Despite the focus of lifecourse health research on structural and upstream policy and community-level factors influencing health status disparities, most research continues to examine downstream determinants, for example, health behaviours and healthcare [Reference Halfon, Forrest, Lerner, Faustman, Tullis, Son, Forrest, Halfon and Lerner6, Reference Halfon, Forrest, Lerner, Halfon, Lerner and Faustman28]. There is still limited knowledge of how complex processes resulting from dynamic interactions between biological, environmental, social, and behavioural factors over time produce disparities in population health [Reference Halfon, Forrest, Lerner, Faustman, Tullis, Son, Forrest, Halfon and Lerner6]. Many debates are unresolved, such as the relative importance of early vs. later exposures and the timing and plasticity of sensitive periods in development [Reference Halfon, Forrest, Lerner, Faustman, Tullis, Son, Forrest, Halfon and Lerner6, Reference Halfon, Forrest, Lerner, Halfon, Lerner and Faustman28].

The lifecourse health framework offers a foundation for more integrated, preventative, and developmentally prepared health systems that are developed around the central notion of advancing health and health-promoting environments across the lifespan and across generations [Reference Halfon, Forrest, Lerner, Faustman, Tullis, Son, Forrest, Halfon and Lerner6, Reference Halfon, Forrest, Lerner, Halfon, Lerner and Faustman28]. Cross-disciplinary knowledge can only be generated when there is an integration of lifecourse research, greater cooperation, and more collaboration and synthesis of disciplines [Reference Halfon, Forrest, Lerner, Faustman, Tullis, Son, Forrest, Halfon and Lerner6, Reference Halfon, Forrest, Lerner, Halfon, Lerner and Faustman28] to allow the development of a common set of principles that promote resilience under stress [Reference Ungar30]. This requires integrated, transdisciplinary funding opportunities and research agendas [Reference Suleiman and Dahl31].

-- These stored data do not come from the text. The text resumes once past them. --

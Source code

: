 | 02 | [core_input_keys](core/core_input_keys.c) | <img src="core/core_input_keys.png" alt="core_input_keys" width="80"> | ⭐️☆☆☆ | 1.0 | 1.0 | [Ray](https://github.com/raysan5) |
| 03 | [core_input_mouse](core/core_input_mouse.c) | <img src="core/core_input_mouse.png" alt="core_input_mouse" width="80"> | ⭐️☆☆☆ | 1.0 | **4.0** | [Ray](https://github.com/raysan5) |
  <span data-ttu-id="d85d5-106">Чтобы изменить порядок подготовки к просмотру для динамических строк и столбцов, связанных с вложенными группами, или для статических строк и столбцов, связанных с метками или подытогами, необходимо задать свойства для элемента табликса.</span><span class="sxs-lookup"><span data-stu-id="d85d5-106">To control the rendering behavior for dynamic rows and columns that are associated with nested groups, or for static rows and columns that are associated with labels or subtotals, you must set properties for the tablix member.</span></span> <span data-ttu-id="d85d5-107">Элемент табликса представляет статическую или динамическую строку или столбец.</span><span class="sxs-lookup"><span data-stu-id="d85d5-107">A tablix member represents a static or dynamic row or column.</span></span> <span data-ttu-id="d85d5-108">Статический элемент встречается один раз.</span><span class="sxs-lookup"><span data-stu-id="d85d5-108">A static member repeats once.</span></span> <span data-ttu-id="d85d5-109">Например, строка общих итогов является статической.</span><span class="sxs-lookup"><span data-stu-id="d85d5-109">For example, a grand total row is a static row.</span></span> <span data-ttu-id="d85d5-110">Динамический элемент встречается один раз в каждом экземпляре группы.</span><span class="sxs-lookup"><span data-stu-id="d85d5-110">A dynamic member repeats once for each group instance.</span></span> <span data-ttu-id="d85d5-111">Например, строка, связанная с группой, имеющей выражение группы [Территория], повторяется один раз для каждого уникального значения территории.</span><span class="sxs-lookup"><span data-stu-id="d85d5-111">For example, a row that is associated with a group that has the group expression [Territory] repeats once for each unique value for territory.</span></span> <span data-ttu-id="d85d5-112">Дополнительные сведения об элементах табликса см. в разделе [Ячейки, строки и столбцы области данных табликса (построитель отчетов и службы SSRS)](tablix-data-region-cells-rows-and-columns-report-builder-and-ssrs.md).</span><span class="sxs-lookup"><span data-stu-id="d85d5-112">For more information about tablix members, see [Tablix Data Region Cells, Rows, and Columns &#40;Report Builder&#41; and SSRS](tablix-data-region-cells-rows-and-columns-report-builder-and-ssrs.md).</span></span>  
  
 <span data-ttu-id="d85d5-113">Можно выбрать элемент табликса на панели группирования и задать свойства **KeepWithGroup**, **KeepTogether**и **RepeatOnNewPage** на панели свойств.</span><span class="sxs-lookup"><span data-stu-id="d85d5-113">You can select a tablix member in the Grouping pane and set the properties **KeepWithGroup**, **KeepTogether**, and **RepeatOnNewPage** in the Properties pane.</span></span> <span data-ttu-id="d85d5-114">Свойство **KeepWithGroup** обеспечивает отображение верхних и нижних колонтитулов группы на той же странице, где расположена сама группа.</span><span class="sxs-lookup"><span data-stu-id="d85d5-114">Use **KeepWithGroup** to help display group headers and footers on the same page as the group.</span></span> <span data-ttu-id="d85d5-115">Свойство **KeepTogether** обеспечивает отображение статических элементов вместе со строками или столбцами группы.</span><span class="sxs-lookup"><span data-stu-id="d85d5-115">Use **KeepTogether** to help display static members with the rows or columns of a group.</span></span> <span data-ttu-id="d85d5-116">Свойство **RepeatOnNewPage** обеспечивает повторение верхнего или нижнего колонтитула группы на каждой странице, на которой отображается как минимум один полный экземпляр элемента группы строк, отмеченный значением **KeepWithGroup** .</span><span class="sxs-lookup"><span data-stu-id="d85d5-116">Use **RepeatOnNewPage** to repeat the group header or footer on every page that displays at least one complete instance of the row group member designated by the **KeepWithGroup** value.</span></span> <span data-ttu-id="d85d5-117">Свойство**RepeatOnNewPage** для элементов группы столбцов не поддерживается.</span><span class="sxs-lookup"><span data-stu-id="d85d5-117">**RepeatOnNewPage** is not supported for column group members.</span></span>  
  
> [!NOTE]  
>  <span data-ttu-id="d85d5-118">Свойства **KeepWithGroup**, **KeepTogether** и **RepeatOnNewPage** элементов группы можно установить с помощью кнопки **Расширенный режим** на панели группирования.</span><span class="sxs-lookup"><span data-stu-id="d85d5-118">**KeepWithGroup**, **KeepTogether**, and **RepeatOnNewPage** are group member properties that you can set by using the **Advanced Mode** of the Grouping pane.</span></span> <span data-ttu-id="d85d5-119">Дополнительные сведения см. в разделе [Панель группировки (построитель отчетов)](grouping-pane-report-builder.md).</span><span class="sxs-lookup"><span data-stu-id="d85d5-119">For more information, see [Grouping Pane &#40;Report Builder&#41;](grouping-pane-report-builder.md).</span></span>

A lifecourse perspective is relevant to all dimensions of health but is most relevant to health equity [Reference Braveman32]. A lifecourse perspective allows us to examine and understand how health disparities develop, are amplified or mitigated, as well as reproduced across generations, which may allow us to intervene more effectively [Reference Braveman32]. Specifically, this perspective helps us understand how social risks and opportunities create vulnerability or resilience at each life stage, and how they accumulate, or are reduced across lives and generations [Reference Braveman32]. The lifecourse perspective highlights stark disparities – children from relatively more wealthy contexts have benefitted the most, while there has been a limited impact on the poorest, who continue to need more resources and safety nets to mitigate the effects of the multiple vulnerabilities they face [Reference Banati, Verma and Petersen1].

In this chapter, we have drawn attention to how socio-economic disadvantage contributes to pathology across the lifecourse and beyond. The findings have far-reaching implications for policymakers and interventionists. In the spirit of equity, the lifecourse perspective and DOHaD theory suggest that early, population-level intervention (at critical or sensitive periods) may prevent the consequences of exposure to socio-economic disadvantage and all its associated risks. In addition, and perhaps in combination with population-level interventions, the concept of differential susceptibility suggests the importance of identifying risk indicators that render some more vulnerable than others and the urgency of conducting more research on the factors that influence responsivity to interventions. Identifying indicators that point to both additional risk or vulnerability and heightened responsivity to intervention will allow for the more efficient implementation of targeted services. This approach may be our best chance at addressing the probability of socio-economically linked disease outcomes and its repercussions, which are likely to be felt across multiple lifetimes.